Filter the records below down to lines containing "minute".

# Collected data:
+ + + +
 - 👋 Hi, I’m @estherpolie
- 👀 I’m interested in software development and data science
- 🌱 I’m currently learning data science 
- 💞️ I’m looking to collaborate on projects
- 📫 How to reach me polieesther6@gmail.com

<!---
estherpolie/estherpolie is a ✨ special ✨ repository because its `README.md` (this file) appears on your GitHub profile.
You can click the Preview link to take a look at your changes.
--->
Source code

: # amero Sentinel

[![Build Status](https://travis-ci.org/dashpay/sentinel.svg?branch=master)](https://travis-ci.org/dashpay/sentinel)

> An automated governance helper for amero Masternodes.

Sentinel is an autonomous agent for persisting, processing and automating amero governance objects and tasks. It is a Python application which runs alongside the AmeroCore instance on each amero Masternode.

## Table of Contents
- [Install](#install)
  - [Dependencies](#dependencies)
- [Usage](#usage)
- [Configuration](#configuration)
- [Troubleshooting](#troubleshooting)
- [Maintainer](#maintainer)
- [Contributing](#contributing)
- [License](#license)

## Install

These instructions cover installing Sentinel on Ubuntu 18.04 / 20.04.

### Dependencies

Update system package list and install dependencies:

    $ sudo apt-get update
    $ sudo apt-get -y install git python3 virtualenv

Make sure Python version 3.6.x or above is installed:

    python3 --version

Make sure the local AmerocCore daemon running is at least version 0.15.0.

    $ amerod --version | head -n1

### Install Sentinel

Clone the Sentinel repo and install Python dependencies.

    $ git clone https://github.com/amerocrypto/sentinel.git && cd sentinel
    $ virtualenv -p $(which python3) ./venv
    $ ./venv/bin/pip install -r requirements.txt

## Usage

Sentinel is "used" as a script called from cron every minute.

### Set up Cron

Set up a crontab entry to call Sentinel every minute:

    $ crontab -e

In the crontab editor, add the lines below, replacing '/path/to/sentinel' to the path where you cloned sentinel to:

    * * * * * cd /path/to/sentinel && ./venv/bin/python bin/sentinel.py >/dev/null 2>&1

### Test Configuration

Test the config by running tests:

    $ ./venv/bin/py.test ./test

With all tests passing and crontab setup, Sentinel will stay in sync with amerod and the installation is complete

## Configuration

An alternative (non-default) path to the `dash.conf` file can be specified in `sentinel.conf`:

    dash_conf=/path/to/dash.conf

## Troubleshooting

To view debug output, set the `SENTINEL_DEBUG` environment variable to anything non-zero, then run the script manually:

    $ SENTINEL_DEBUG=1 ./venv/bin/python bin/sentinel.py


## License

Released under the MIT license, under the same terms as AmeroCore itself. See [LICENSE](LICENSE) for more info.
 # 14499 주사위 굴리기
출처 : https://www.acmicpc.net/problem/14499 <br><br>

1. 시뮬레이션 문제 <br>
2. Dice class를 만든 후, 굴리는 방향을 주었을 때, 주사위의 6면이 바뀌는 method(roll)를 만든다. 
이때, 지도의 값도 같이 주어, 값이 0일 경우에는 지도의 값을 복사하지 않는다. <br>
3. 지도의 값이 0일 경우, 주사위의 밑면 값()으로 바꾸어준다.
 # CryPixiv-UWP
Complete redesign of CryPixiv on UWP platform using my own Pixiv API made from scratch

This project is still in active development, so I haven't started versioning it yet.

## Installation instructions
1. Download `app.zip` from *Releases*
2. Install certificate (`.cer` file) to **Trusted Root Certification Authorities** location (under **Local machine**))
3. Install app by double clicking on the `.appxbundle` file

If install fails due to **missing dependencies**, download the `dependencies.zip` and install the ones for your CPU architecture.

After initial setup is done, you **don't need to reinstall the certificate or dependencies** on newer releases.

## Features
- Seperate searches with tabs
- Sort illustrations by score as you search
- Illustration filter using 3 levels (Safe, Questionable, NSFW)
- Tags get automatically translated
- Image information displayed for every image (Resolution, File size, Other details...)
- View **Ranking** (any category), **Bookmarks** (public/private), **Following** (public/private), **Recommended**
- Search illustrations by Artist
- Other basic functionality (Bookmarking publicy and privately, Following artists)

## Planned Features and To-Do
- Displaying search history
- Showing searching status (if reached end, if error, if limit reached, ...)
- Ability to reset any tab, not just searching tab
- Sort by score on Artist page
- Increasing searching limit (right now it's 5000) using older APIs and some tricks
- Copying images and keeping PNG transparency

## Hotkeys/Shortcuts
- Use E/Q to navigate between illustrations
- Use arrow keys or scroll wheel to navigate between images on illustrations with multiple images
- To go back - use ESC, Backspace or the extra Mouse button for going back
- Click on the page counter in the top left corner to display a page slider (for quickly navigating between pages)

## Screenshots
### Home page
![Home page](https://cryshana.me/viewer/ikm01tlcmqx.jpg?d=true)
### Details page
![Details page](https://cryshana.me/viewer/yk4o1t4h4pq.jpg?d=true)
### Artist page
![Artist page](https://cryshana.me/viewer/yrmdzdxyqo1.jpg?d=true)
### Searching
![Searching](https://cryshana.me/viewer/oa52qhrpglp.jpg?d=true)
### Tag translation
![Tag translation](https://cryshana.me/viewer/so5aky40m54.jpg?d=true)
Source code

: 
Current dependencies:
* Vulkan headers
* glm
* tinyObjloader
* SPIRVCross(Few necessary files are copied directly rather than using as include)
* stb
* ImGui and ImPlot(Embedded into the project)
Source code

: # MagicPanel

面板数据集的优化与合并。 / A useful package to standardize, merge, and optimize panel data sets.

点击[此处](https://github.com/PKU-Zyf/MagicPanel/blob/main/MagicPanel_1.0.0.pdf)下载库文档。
+ + + +
# RESULT OF THIS TASK:
Sentinel is "used" as a script called from cron every minute.
Set up a crontab entry to call Sentinel every minute:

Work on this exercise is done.